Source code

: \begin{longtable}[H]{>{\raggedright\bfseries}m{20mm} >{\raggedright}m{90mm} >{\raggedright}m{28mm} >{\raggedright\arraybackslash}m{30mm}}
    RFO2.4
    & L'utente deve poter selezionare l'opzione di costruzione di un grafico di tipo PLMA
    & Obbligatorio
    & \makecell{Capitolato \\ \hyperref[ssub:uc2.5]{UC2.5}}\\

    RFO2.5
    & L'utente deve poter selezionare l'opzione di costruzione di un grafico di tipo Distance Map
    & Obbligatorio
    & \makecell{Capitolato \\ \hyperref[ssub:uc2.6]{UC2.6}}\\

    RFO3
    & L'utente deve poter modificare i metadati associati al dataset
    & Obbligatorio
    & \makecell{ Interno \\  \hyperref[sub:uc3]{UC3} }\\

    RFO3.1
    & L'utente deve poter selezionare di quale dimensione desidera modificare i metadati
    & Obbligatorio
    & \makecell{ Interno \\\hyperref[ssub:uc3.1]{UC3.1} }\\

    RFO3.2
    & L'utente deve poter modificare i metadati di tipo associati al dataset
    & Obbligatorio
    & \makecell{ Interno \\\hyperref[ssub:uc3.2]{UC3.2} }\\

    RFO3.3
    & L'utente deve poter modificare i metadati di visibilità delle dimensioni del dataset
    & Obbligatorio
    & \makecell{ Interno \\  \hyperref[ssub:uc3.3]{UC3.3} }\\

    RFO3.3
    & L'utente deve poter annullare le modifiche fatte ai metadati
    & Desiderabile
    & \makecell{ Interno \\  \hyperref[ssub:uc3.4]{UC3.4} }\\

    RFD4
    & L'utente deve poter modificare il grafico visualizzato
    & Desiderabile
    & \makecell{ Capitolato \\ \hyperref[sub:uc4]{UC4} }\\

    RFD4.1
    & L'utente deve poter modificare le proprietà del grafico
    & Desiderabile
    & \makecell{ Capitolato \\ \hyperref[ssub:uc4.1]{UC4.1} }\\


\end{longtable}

┄┄┄┄┄┄┄┄┄┄

# Your task
Make an exact copy of the material above.

# Response to this exercise
Source code

: \begin{longtable}[H]{>{\raggedright\bfseries}m{20mm} >{\raggedright}m{90mm} >{\raggedright}m{28mm} >{\raggedright\arraybackslash}m{30mm}}
    RFO2.4
    & L'utente deve poter selezionare l'opzione di costruzione di un grafico di tipo PLMA
    & Obbligatorio
    & \makecell{Capitolato \\ \hyperref[ssub:uc2.5]{UC2.5}}\\

    RFO2.5
    & L'utente deve poter selezionare l'opzione di costruzione di un grafico di tipo Distance Map
    & Obbligatorio
    & \makecell{Capitolato \\ \hyperref[ssub:uc2.6]{UC2.6}}\\

    RFO3
    & L'utente deve poter modificare i metadati associati al dataset
    & Obbligatorio
    & \makecell{ Interno \\  \hyperref[sub:uc3]{UC3} }\\

    RFO3.1
    & L'utente deve poter selezionare di quale dimensione desidera modificare i metadati
    & Obbligatorio
    & \makecell{ Interno \\\hyperref[ssub:uc3.1]{UC3.1} }\\

    RFO3.2
    & L'utente deve poter modificare i metadati di tipo associati al dataset
    & Obbligatorio
    & \makecell{ Interno \\\hyperref[ssub:uc3.2]{UC3.2} }\\

    RFO3.3
    & L'utente deve poter modificare i metadati di visibilità delle dimensioni del dataset
    & Obbligatorio
    & \makecell{ Interno \\  \hyperref[ssub:uc3.3]{UC3.3} }\\

    RFO3.3
    & L'utente deve poter annullare le modifiche fatte ai metadati
    & Desiderabile
    & \makecell{ Interno \\  \hyperref[ssub:uc3.4]{UC3.4} }\\

    RFD4
    & L'utente deve poter modificare il grafico visualizzato
    & Desiderabile
    & \makecell{ Capitolato \\ \hyperref[sub:uc4]{UC4} }\\

    RFD4.1
    & L'utente deve poter modificare le proprietà del grafico
    & Desiderabile
    & \makecell{ Capitolato \\ \hyperref[ssub:uc4.1]{UC4.1} }\\


\end{longtable}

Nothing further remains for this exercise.